### TASK
Give again, word for word, every line below from the one that has "That's the waterfall" through the one that has "It has the elements", both included, and no others.

(DATA EXTRACT Opens)

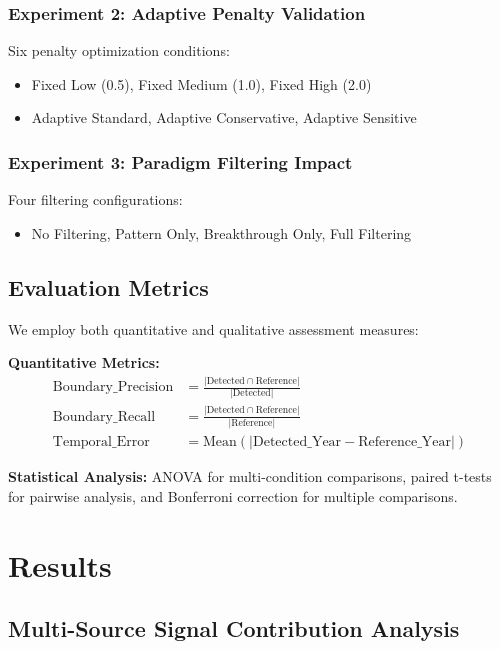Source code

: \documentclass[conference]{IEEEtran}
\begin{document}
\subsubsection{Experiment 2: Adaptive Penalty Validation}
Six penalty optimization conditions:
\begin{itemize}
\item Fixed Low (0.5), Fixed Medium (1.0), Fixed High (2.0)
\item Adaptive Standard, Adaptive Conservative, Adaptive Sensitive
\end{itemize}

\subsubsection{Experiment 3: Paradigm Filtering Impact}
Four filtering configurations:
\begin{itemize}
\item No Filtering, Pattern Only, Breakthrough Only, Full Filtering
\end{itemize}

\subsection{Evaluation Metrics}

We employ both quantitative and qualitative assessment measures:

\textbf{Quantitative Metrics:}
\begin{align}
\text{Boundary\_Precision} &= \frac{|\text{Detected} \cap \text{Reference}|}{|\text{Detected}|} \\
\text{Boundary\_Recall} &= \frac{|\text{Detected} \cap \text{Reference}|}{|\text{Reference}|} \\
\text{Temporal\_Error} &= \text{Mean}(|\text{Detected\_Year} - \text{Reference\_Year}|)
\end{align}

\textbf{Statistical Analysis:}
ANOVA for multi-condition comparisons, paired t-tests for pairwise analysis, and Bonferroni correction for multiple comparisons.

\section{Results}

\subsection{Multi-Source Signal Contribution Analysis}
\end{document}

(DATA EXTRACT Closes)
(DATA EXTRACT Opens)

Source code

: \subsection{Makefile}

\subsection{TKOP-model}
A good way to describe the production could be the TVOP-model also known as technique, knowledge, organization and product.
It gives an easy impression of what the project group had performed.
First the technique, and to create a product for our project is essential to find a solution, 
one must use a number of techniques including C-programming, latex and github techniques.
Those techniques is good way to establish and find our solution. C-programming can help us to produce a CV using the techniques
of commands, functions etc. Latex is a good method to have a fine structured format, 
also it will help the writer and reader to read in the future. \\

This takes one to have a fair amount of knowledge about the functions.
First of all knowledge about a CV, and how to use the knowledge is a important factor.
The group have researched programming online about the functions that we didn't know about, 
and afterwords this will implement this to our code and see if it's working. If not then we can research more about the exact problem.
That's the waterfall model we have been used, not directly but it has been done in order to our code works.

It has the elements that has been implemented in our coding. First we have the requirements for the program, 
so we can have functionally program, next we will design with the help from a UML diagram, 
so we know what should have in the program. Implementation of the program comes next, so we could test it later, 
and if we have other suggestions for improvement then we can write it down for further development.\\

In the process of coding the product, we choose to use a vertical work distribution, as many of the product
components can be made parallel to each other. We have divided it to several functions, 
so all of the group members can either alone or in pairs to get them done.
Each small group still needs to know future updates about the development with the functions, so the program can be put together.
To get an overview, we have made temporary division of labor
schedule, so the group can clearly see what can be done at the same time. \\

(DATA EXTRACT Closes)

### SOLUTION
That's the waterfall model we have been used, not directly but it has been done in order to our code works.

It has the elements that has been implemented in our coding. First we have the requirements for the program, 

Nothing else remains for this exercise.